Dirão os incrédulos: - É mais um herói favelado, desses que conseguem, entre milhões, salvar-se da tragédia da exclusão. Quem sabe não seja bem assim. Há uma quantidade edificante desses heróis, esculpidos no seio de famílias pobres, que estabelecem a medida de sua luta e do seu destino. Esse jovem, como tantos outros, filho de empregada doméstica, portadora do ensino fundamental, mas que, com o auxílio do pai, que aprendeu a ler por conta própria, soube educá-lo para a vida. Deram-lhe o apoio moral e material para que valorizasse o pouco transformando-o em muito. "Você tem a vida que nunca tive, tem uma visão de futuro que não temos mais. Tem que aproveitar", afirmavam-lhe os pais, repetindo esse refrão como insistente lição diária.
A mãe - essa força moral de qualquer família - não lhe deu trégua. Era mãe a todo o tempo. No lar, no trabalho, na escola. Fazia do pouco tempo de que dispunha o espaço suficiente para acompanhar o filho. Teve tempo para ser mãe, já que, no dias atuais, a grande dificuldade é ter tempo para ser mãe e vocação para ser pai. A vida exige outras obrigações. E o tempo de ser mãe e pai vai sendo consumido pela busca de outras carências ou futilidades. Mas a mãe desse favelado teve tempo de ser mãe. - Minha mãe ia todo mês às escola saber como eu estava em sala de aula, conversava com os professores, não perdia uma reunião de pais. Olhava os cadernos para ver se tinha recado, acompanhava o boletim, procurava saber o que eu achava do colégio, cobrava notas altas. Meus pais são casados há 19 anos.

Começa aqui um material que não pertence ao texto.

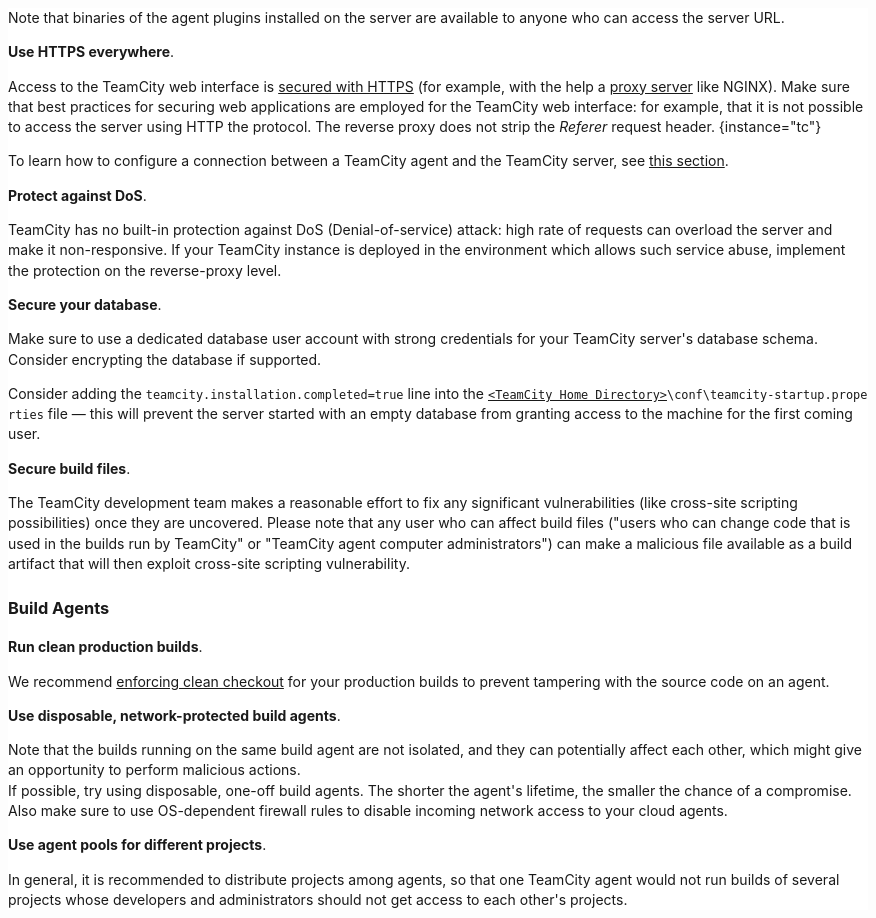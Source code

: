Note that binaries of the agent plugins installed on the server are available to anyone who can access the server URL.

__Use HTTPS everywhere__.

Access to the TeamCity web interface is [secured with HTTPS](using-https-to-access-teamcity-server.md) (for example, with the help a [proxy server](how-to.md#Configure+HTTPS+for+TeamCity+Web+UI) like NGINX). Make sure that best practices for securing web applications are employed for the TeamCity web interface: for example, that it is not possible to access the server using HTTP the protocol. The reverse proxy does not strip the _Referer_ request header.
{instance="tc"}

To learn how to configure a connection between a TeamCity agent and the TeamCity server, see [this section](install-and-start-teamcity-agents.md#Agent-Server+Data+Transfer).

__Protect against DoS__.

TeamCity has no built-in protection against DoS (Denial-of-service) attack: high rate of requests can overload the server and make it non-responsive. If your TeamCity instance is deployed in the environment which allows such service abuse, implement the protection on the reverse-proxy level.

__Secure your database__.

Make sure to use a dedicated database user account with strong credentials for your TeamCity server's database schema. Consider encrypting the database if supported.

Consider adding the `teamcity.installation.completed=true` line into the [`<TeamCity Home Directory>`](teamcity-home-directory.md)`\conf\teamcity-startup.properties` file — this will prevent the server started with an empty database from granting access to the machine for the first coming user.

__Secure build files__.

The TeamCity development team makes a reasonable effort to fix any significant vulnerabilities (like cross-site scripting possibilities) once they are uncovered. Please note that any user who can affect build files ("users who can change code that is used in the builds run by TeamCity" or "TeamCity agent computer administrators") can make a malicious file available as a build artifact that will then exploit cross-site scripting vulnerability.

### Build Agents

__Run clean production builds__.

We recommend [enforcing clean checkout](clean-checkout.md) for your production builds to prevent tampering with the source code on an agent.

__Use disposable, network-protected build agents__.

Note that the builds running on the same build agent are not isolated, and they can potentially affect each other, which might give an opportunity to perform malicious actions.  
If possible, try using disposable, one-off build agents. The shorter the agent's lifetime, the smaller the chance of a compromise. Also make sure to use OS-dependent firewall rules to disable incoming network access to your cloud agents.

__Use agent pools for different projects__.

In general, it is recommended to distribute projects among agents, so that one TeamCity agent would not run builds of several projects whose developers and administrators should not get access to each other's projects.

Empregada doméstica a mãe desse favelado, vitorioso nos estudos, simbolizando a luta dos que fazem da vida um combate definitivo para vencer as dificuldades e não se deixar sucumbir por qualquer obstáculo que se oponha. Pobreza não pode ser sinônimo de fracasso. É também a possibilidade de se dar passos largos na busca da emancipação, conquistada na medida em que é possível viver-se, por êxito próprio, a cidadania na sua totalidade, usufruindo as oportunidades lançadas no caminho.
Tinha que acontecer. A vida é o que queremos que seja. Ser filho da pobreza não quer dizer vítima da pobreza. Nesse momento histórico, a mãe desse jovem tem duas alegrias: a de ver o filho superar os obstáculos e de, como empregada doméstica, ter a certeza de que a luta pelos seus direitos, ora reconhecidos pelo Congresso Nacional, fulminou uma das vergonhas do nosso sistema jurídico, que era o apartheid dos trabalhadores domésticos, até então subespécie obreira, que passam a ter igualdade de direitos em relação a todos os demais trabalhadores. A PEC ora aprovada traz a proclamação da liberdade de uma classe trabalhadora que ainda laborava com cruéis resquícios da escravidão, por lhe ser negada, até mesmo, a jornada de trabalho. Agora sim, todos são iguais perante a lei. É a libertação pascal de uma classe trabalhadora, num momento histórico em que a lei áurea tem a sua aplicação definitiva.